There are no official guidelines on how much sun is needed to keep your Vitamin D levels up, as it varies according to the strength of the suns rays, cloud coverage and your skin tone. However, some studies show that 5-30 minutes between 10am and 3pm, twice a week should be plenty. If you can and want to be outside longer, here are some tips to help minimise skin damage.
What are UVA and UVB?
Sunlight is made up of different elements that affect our skin in various ways. UVA is a longer type ray that impacts deeper layers of the skin and is the culprit of premature skin ageing. UVB is shorter so only hits the upper layers of the dermis, causing sunburn and harmful skin damage. Sun lotion is usually labelled to show how well they protect the skin from these different types of sun rays so always read the label and look for broad-spectrum coverage. When properly applied, SPF 50 lotions can block 98% of UVB rays, whilst SPF 30 block only 97% (that 1% makes a difference) and can allow up to 50% more UV radiation to come into contact with your skin.
Have fun in the shade.
Though soaking up the sun is an enjoyable experience, being out in the sun during the most damaging hours (11am - 2pm) for a long period of time does untold damage than has long-lasting consequences. Sun lotion when re-applied regularly can offer protection, but regular high UV ray contact is something to avoid.

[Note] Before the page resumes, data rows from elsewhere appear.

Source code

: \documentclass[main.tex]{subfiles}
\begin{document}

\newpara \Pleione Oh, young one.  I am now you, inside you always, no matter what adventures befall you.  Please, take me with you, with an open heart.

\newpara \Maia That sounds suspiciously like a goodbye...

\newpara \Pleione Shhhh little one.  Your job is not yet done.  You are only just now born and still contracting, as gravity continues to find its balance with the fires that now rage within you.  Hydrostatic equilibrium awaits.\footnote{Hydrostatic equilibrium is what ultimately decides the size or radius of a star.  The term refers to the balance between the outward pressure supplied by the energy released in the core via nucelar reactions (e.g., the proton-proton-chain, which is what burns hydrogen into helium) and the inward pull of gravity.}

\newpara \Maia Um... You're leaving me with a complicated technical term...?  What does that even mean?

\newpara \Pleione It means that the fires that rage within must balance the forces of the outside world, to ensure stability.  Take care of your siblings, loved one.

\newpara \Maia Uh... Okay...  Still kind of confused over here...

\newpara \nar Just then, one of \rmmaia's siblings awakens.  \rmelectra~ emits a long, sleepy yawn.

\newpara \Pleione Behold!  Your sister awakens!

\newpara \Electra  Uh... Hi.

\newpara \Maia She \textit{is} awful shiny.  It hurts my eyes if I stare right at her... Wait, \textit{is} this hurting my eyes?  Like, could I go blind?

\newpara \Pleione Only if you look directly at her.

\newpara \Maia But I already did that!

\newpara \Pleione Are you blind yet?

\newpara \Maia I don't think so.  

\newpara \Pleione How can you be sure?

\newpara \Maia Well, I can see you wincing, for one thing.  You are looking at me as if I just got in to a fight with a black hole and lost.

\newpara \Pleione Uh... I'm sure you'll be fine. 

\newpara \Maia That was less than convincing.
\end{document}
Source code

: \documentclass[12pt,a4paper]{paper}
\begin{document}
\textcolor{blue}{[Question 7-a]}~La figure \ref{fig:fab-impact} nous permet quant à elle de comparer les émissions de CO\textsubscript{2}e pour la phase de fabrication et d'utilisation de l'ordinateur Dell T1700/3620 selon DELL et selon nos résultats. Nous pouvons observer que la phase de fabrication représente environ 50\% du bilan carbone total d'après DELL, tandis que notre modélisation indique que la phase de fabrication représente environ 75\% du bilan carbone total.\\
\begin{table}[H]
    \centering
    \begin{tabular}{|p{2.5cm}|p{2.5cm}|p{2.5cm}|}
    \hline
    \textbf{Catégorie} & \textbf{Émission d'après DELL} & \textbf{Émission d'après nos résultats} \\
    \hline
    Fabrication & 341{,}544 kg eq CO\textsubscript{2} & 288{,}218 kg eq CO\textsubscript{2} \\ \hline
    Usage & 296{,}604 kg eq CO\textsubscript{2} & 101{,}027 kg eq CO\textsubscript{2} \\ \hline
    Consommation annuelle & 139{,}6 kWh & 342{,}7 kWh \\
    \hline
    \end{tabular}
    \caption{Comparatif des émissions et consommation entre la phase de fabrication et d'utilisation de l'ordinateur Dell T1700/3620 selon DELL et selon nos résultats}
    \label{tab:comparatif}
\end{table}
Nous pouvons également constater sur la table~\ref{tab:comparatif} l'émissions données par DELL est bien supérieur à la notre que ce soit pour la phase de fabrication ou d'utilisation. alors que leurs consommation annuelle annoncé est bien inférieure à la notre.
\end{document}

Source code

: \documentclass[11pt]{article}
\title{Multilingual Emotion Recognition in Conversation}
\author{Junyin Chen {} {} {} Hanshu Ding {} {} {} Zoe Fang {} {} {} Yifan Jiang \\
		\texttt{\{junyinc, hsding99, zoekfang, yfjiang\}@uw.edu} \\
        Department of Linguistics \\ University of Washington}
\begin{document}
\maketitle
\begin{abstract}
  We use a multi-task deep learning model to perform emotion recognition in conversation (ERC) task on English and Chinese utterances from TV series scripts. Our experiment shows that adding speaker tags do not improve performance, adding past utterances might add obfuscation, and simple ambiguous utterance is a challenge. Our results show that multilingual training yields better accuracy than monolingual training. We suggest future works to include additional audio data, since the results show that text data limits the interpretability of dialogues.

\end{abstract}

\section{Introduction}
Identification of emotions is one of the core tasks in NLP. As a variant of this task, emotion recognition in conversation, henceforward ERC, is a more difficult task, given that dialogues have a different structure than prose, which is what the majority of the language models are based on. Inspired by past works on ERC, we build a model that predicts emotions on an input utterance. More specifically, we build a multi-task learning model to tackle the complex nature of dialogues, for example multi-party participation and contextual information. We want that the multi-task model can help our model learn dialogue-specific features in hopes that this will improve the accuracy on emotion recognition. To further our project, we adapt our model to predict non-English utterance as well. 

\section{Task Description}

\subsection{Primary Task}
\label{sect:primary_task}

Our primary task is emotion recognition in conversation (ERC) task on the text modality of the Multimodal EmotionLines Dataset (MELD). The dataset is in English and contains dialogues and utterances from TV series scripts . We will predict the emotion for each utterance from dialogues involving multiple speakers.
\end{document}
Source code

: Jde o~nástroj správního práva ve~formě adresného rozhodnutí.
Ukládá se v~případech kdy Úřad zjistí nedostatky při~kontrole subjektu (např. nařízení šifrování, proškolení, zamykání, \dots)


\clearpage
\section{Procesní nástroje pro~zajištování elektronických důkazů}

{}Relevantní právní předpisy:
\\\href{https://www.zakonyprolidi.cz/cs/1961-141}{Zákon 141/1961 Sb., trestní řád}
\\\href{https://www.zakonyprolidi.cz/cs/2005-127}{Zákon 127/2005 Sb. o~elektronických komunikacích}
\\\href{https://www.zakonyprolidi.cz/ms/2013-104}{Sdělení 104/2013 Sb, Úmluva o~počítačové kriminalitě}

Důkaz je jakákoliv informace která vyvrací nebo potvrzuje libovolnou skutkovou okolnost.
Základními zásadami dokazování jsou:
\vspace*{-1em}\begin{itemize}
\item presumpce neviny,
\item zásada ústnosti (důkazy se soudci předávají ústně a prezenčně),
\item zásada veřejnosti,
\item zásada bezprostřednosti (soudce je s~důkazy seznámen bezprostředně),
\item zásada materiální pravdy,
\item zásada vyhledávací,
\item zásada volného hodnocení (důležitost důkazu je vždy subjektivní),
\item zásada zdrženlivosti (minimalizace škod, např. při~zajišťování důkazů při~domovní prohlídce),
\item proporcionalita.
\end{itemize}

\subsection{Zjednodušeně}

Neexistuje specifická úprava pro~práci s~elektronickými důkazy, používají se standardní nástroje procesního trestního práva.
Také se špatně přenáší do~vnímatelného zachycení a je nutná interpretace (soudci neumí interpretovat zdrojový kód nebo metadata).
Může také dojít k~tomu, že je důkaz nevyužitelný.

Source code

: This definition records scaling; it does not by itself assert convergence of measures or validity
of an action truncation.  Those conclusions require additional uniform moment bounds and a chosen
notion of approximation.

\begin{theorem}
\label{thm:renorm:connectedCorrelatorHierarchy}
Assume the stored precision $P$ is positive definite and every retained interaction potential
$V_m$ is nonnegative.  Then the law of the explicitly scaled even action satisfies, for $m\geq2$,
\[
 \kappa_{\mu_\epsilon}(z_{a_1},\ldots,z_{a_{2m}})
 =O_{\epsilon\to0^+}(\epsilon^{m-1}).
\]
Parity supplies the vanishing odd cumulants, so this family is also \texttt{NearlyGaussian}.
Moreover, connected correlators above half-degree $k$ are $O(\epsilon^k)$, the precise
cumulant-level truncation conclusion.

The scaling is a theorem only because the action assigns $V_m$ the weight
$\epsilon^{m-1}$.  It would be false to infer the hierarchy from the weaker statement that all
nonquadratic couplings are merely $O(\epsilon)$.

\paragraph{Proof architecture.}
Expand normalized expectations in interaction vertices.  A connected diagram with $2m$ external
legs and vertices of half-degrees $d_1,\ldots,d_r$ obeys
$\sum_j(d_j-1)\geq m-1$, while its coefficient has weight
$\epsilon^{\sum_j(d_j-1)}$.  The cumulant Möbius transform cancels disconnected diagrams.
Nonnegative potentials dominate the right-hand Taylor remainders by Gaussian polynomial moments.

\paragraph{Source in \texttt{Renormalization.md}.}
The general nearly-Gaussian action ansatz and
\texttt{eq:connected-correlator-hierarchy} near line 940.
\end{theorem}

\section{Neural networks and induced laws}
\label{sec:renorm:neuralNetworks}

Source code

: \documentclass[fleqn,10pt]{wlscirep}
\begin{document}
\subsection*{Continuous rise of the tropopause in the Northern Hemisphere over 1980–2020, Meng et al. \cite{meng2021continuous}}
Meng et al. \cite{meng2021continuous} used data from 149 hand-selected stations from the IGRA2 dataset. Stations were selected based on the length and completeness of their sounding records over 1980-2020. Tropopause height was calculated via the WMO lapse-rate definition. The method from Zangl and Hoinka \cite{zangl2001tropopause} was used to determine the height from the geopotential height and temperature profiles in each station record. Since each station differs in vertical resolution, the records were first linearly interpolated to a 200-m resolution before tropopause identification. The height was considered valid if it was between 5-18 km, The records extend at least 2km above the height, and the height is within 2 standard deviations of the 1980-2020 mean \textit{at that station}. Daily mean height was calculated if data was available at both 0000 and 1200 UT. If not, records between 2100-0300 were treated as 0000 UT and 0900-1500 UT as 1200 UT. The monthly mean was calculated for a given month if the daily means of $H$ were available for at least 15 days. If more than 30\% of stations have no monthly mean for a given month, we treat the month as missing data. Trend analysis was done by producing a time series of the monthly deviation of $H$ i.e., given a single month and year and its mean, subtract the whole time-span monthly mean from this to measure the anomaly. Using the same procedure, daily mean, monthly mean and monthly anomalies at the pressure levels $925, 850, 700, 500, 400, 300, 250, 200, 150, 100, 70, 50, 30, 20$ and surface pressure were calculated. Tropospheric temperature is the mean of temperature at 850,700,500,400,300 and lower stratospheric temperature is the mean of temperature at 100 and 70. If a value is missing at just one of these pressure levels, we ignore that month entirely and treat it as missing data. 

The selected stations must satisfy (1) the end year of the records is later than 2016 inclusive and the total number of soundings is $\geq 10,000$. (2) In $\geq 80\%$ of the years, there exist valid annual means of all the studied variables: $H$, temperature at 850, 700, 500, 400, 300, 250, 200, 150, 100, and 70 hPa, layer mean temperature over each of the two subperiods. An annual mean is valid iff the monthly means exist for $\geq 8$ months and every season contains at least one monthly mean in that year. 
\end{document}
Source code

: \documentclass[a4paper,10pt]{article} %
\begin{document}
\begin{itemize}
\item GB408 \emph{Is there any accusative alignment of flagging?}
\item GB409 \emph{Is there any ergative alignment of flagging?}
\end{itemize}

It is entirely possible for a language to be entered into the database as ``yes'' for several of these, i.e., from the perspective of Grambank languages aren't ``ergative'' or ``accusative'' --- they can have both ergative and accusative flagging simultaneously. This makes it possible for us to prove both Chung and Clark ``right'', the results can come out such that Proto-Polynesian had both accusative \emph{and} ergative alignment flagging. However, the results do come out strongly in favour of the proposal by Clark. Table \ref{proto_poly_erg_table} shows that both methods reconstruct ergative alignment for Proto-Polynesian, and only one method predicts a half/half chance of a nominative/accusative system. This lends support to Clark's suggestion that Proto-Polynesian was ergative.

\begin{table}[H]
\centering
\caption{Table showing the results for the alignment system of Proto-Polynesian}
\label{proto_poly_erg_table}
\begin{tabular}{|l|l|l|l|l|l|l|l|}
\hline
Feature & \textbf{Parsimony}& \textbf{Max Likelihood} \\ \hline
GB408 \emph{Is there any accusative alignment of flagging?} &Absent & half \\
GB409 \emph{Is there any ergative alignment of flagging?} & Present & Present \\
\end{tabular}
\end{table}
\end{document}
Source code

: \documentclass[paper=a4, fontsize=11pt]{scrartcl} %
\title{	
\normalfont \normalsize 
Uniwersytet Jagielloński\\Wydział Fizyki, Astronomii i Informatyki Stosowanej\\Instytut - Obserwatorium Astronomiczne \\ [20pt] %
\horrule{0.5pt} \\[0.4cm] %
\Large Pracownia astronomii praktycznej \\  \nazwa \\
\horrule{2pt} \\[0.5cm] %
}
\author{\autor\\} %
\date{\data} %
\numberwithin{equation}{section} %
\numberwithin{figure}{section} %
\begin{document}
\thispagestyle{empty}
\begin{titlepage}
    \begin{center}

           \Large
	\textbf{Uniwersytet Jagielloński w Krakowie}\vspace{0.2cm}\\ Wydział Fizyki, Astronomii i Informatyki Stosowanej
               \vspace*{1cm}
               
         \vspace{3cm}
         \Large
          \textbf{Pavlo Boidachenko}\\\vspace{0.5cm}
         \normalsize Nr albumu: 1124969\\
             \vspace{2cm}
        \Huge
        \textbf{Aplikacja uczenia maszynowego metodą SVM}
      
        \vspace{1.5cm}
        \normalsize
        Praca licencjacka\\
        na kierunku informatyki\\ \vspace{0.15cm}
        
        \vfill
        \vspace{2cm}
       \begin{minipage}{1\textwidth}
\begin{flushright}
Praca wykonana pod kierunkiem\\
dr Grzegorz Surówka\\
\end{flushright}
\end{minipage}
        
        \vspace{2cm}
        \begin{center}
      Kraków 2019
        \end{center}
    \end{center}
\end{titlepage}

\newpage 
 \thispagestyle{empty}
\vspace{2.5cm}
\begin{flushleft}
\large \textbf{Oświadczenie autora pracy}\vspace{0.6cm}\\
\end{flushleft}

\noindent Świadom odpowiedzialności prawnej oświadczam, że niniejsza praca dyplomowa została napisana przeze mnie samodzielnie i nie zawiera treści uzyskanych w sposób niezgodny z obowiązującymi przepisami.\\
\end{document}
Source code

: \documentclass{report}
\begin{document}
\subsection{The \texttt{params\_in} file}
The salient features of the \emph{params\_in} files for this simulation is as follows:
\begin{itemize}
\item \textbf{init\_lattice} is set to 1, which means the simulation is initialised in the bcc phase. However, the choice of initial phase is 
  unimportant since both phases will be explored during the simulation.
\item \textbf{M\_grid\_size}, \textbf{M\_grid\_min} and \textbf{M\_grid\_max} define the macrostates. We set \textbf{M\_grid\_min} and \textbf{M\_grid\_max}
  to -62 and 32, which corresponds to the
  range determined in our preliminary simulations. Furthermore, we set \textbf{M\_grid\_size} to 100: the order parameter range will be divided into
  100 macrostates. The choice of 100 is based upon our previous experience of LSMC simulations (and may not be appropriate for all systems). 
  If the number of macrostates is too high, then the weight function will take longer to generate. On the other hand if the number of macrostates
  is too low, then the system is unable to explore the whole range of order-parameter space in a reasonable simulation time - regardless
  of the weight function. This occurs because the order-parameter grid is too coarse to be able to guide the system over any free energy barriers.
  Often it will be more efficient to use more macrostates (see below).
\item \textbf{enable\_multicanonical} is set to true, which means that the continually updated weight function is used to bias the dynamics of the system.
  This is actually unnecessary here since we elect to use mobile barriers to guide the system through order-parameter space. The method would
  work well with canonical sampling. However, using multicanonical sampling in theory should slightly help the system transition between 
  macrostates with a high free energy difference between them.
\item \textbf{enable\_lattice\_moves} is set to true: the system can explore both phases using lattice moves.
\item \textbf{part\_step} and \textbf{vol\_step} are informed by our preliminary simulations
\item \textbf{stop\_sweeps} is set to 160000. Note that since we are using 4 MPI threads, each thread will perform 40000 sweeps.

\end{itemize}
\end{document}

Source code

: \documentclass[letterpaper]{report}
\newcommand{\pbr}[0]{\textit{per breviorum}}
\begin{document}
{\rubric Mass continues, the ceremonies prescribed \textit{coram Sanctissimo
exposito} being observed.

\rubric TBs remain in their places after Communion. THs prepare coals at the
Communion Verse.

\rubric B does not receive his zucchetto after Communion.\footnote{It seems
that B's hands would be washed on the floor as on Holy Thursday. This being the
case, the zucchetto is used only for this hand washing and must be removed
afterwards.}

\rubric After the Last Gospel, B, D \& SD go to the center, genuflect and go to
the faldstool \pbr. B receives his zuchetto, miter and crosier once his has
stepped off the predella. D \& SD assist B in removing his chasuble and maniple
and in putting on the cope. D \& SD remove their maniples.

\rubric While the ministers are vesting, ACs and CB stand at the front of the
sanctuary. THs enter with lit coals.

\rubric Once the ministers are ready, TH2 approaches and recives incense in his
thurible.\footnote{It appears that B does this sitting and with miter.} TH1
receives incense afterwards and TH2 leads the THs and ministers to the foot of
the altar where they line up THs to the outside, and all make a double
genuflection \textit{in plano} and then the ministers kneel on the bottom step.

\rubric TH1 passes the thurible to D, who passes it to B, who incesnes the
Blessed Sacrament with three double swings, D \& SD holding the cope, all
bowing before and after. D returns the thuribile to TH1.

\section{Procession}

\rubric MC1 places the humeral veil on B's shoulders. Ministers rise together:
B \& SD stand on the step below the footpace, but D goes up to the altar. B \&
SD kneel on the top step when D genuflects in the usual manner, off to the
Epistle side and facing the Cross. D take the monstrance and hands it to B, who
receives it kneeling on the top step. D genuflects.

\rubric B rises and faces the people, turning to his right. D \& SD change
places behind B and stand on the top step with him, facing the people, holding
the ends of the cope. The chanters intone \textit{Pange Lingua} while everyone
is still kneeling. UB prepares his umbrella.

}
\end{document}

Staying in the shade combined with SPF protection is a great way to protect your skin, but did you know, even on an overcast day, your skin is still in contact with harmful UV rays. Wearing UV absorbing clothing, or light coloured, natural fabrics adds another layer of protection, as does a sun hat and polarised high-quality sunglasses that help protect your eyes from sun damage too.
Hydrate inside and out.
When your skin becomes dehydrated it is more susceptible to premature ageing and breakouts. Aim to drink between 2-3 litres of water a day, especially when out in the sun, and incorporate skin-aiding ingredients into your diet such as good-quality olive oil, nuts, oily fish like salmon, green leafy vegetables and fruit rich in Vitamin C. Taking supplements such as Collagen or Hyaluronic Acid can help give your skin a boost too.
Tend to your sunburn.
You skin doesn’t have to turn lobster red - even a pink hue means you’ve been burned. If your skin does start to redden, return indoors or into the shade and drink plenty of water. Use cool, damp compresses to help calm your skin; these will help to draw the heat away from the skin. Avoid placing ice directly as the extreme cold can actually make the sunburn more painful. Apply an Aloe Vera rich lotion or toner to help soothe and calm any painful redness; thick buttery creams that have fragrance or contain strong ingredients like tea tree or menthol can cause the skin to flare up, as well as trap heat in the skin causing more damage. Cover up the burnt area if returning into the sunshine to avoid any more sun damage.
Take care of your skin
Covering your skin in sunscreen is one of the best ways to protect your skin, but it can cause skin issues in turn if it is used too often. Try and have days off from strong sunshine and let your skin breathe by having a make-up free day, using a good-quality cleanser and toner as well as exfoliating once a week. Saltwater and chlorinated water can also be detrimental so always wash your skin with clean water after contact. Last but not least, regularly check your skin for sun damage, in particular, any moles that may have changed in appearance; if you are worried, always get them checked with your GP.